Is it possible to reduce a key to nothing, i.e. completely remove a
key from the reduction result.

For instance, say you post three documents:

    {"_id": "thing1", "type": "thing"}
    {"_id": "thing2", "type": "thing"}
    {"_id": "...", "type": "cancellation", "cancels": "thing1"}

It's trivial to produce a map function that collates the "thing" and
"cancellation" documents. However, I can't work out how, or even it
it's possible, to reduce the view that so that only "thing2" remains.

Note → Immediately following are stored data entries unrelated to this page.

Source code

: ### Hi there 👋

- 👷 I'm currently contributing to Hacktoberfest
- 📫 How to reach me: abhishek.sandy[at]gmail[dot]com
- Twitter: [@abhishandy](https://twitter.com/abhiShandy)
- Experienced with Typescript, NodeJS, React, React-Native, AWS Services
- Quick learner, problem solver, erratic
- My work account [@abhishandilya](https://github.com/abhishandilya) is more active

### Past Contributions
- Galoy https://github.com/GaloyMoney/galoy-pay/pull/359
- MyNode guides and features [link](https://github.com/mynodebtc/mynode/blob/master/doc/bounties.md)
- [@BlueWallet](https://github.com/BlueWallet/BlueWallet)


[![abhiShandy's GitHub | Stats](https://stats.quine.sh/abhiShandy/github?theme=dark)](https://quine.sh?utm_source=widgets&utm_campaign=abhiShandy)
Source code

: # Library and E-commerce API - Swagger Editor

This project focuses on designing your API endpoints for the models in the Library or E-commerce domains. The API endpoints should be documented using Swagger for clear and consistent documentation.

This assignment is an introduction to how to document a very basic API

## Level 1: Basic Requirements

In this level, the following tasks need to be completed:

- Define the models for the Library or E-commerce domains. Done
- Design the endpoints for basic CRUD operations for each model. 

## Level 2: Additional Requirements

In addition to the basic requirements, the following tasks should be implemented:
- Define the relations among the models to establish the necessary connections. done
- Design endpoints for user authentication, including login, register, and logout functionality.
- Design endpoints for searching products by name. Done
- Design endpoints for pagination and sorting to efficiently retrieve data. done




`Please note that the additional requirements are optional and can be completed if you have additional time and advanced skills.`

This seems like it might be a useful thing to be able to do at times.
For instance, posting a "cancellation" document effectively removes a
"thing" from the database. Nothing needs to touch the "thing",
avoiding any chance of conflicts and it doesn't matter how many
"cancellation" documents get posted making cancellation an idempotent
operation.

I tried not returning anything, just in case it worked ;-), but got a
JSON encoding error (can't encode undefined, iirc). That would be a
simple approach. However, I wondered if the more "normal" approach of
allowing a reduce function to emit zero or more (key, value) pairs
would be even better? Not sure if that would break the incremental
reduce though.

Any ideas, or is there another way to achieve this that I'm missing?

- Matt

Re: Reduce to nothing

Posted by Matt Goodall <ma...@gmail.com>.
2009/2/5 Paul Davis <pa...@gmail.com>:
> Matt,
>
> About the best you're going to get with the current implementation
> would be similar to the code that Jeremy posted which in effect
> returns a 'cancelled' value for that item.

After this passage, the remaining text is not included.